Last night she slept for five hours in a row. Of course, between three hours and five hours I have to check on her several times to make sure she was breathing! She is more and more awake during the day, and sleeping very well at night. Most nights she goes right back to sleep in her bed, without a fuss. The Lord gave us a very easy baby. She has her stubborn moments – like when she decides she wants to be held. Yesterday we were both lying on the bed, and when I got up she cried. I laid down next to her (not touching her!) and she calmed down. We went through this three or four times, until I gave up! I am such a push over, but its ok to give in every once in a while – right?!?!?
For the most part, she only cries when she is hungry, dirty or un-swaddled. When she is awake, she smiles and grins at everyone. She loves her daddy though most of all. She gets this look of contentment when he comes home, that she gives to no one else. He is the only person that she seems to focus on for long periods of time. I am not sure what it is, but she is already a daddy’s girl. And, of course, he adores her. Today they are home together all day while I am at work. I am sure she will be happy and easy all day for him!
She changes so much everyday, that it is hard to know what thing to write. Max and I were talking last night about the day she was born.
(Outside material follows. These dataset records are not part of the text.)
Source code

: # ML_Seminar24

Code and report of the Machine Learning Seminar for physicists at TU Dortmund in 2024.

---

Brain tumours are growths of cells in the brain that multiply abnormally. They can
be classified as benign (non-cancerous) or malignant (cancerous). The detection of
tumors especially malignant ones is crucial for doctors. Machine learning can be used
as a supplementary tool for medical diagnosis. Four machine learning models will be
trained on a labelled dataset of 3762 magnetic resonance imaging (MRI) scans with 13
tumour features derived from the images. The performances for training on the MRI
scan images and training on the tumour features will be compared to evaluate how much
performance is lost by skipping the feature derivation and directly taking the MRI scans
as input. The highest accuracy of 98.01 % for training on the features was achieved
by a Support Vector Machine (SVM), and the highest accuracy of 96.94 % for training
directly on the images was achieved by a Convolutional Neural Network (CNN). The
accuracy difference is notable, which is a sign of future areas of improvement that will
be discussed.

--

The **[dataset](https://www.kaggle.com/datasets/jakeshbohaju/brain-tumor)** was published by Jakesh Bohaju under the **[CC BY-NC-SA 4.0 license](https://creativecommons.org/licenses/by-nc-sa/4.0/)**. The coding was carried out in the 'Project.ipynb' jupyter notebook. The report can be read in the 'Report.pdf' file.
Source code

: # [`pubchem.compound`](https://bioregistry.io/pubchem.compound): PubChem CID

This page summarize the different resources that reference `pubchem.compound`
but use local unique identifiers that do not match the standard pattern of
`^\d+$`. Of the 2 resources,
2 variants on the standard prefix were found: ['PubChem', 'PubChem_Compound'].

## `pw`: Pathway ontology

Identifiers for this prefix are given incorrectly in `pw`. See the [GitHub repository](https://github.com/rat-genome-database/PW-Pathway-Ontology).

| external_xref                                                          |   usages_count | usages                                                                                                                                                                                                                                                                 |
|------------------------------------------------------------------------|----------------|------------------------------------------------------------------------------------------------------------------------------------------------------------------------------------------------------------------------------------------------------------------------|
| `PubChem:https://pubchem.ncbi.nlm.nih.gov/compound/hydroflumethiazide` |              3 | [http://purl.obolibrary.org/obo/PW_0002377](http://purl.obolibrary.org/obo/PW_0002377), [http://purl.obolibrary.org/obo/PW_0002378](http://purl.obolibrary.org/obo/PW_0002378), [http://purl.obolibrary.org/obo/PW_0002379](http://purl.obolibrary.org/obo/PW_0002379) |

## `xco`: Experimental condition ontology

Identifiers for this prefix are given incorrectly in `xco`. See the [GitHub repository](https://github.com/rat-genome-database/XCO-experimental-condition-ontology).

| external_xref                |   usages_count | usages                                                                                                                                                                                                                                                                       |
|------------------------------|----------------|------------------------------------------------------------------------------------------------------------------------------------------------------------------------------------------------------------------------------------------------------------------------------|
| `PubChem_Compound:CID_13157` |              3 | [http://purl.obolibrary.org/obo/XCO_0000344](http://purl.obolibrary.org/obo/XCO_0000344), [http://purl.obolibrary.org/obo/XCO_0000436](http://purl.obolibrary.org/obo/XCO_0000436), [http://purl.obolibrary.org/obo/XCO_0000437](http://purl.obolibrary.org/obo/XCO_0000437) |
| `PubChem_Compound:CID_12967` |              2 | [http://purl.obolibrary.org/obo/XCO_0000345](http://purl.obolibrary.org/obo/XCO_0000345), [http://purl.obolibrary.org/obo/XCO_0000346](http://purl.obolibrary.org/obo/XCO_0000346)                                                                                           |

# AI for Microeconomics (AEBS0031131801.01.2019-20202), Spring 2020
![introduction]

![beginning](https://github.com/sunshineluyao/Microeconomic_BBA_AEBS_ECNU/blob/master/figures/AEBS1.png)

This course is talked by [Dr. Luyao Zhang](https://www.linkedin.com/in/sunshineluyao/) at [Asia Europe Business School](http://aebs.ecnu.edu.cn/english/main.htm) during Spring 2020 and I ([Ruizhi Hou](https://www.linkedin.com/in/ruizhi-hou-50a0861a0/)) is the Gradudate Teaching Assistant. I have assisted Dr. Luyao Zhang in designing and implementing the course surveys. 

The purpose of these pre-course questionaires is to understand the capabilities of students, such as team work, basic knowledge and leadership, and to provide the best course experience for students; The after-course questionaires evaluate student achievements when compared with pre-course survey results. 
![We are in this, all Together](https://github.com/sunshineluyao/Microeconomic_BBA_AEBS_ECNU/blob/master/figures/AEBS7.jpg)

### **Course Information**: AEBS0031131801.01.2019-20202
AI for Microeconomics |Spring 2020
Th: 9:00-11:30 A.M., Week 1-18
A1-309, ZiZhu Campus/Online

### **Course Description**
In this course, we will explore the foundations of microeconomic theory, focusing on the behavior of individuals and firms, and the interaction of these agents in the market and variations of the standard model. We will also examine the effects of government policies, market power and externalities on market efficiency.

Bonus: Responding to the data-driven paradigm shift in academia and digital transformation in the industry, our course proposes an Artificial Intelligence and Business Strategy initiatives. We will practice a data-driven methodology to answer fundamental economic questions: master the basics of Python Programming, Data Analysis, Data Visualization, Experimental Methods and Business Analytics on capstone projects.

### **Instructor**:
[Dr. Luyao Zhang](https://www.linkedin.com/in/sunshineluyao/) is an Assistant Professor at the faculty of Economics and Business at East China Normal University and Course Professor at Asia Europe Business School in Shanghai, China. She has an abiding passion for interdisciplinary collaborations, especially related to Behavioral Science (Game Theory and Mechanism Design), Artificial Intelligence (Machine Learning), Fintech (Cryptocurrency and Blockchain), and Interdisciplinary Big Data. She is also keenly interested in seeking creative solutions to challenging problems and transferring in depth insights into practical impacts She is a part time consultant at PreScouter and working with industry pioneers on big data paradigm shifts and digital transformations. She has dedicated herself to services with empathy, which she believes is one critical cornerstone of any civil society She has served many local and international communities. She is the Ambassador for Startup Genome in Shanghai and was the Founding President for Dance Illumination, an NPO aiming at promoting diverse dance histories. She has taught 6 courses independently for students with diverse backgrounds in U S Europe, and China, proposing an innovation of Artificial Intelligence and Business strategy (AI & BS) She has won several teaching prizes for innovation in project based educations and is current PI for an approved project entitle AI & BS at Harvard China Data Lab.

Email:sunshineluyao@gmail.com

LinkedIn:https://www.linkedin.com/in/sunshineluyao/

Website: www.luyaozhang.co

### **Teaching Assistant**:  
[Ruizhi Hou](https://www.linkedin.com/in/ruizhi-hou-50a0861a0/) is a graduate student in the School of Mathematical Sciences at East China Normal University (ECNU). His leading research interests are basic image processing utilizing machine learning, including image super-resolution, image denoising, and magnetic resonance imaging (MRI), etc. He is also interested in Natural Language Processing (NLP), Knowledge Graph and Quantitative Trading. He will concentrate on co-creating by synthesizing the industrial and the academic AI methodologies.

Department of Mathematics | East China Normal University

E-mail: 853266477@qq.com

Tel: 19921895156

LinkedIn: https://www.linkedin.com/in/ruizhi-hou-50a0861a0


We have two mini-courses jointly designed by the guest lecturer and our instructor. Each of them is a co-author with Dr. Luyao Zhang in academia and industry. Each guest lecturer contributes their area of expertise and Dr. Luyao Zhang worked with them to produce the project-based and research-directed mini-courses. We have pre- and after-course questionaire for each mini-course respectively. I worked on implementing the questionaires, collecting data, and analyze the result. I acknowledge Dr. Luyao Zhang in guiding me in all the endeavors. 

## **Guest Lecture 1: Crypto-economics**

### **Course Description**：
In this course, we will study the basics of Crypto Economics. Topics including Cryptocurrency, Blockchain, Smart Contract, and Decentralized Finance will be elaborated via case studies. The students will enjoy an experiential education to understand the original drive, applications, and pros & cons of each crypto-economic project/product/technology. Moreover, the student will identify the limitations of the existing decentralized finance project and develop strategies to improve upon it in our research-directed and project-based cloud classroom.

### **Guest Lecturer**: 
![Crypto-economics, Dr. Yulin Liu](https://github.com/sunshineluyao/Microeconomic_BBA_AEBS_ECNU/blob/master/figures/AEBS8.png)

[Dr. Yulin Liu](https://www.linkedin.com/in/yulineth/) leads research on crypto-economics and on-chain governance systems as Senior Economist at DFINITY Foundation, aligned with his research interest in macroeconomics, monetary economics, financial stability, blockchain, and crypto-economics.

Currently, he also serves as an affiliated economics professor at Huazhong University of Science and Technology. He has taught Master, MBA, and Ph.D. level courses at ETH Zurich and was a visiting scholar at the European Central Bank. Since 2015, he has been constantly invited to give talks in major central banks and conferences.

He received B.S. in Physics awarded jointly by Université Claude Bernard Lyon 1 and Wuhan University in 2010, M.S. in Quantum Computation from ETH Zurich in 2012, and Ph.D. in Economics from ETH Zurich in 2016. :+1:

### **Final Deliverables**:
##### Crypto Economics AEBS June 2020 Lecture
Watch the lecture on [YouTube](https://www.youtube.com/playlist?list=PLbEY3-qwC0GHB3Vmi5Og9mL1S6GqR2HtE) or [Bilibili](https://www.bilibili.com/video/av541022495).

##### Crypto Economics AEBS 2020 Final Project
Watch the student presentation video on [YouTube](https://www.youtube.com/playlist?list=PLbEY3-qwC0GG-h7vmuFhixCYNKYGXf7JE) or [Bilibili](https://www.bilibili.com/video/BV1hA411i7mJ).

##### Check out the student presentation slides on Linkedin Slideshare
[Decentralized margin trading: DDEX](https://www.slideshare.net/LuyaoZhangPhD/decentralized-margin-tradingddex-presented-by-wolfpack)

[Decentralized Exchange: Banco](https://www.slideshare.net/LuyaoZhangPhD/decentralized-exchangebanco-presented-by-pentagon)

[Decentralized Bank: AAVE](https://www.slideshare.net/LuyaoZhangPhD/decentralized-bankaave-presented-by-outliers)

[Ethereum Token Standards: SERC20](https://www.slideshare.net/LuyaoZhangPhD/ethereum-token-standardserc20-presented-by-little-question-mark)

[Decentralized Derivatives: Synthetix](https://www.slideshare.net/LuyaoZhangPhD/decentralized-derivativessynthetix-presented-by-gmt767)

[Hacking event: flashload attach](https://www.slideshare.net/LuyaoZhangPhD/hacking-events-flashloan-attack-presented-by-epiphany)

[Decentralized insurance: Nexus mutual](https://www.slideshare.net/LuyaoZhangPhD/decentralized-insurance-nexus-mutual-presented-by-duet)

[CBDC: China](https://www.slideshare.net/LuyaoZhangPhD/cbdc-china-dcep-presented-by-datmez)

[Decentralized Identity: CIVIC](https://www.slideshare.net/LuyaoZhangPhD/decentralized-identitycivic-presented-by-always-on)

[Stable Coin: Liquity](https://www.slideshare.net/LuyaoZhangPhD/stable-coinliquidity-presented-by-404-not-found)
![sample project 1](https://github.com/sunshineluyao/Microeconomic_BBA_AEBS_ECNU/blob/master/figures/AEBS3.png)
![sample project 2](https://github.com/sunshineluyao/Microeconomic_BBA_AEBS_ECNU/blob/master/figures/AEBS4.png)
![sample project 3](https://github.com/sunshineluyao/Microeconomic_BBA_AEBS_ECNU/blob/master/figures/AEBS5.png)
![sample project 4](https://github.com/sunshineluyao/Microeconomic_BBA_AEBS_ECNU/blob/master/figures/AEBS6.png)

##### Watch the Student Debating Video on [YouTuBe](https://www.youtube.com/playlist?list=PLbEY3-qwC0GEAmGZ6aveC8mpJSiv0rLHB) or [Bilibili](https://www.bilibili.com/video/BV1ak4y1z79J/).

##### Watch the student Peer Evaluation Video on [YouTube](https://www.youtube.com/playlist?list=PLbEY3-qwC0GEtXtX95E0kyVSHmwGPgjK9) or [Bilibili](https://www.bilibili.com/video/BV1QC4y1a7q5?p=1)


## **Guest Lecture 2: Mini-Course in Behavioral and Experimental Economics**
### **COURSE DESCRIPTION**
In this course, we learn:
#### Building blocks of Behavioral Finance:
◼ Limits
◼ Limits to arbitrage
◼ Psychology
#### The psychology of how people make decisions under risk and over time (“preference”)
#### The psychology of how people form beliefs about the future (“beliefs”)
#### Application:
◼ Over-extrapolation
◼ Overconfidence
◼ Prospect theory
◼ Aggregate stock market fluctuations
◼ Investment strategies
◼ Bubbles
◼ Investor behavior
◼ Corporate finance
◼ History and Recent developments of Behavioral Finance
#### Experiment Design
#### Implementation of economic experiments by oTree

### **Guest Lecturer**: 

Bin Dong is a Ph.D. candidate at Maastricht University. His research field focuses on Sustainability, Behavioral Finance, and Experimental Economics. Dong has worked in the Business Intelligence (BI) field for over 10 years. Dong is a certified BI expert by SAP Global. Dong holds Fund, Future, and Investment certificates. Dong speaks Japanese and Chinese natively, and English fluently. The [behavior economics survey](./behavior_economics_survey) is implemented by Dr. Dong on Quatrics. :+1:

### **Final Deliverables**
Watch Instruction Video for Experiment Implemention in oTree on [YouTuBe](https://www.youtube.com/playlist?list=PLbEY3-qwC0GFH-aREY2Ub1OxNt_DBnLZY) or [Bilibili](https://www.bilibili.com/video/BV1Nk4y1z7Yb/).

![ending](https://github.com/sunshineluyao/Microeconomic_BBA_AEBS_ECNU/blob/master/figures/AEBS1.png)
It is so amazing that she is already five weeks old. I can’t believe that I had her inside me – and I think I know now what people mean when they say that you forget the pain. It is not that I have forgotten it, but it seems unreal and like it happened in another life (if I believed in that sort of thing). But, our little peanut is completely worth any pain in the world. And, knowing what I do of my parents, I don’t think that labor is the hardest pain that you go through with children.
That’s probably enough updates for now, I will save some for later.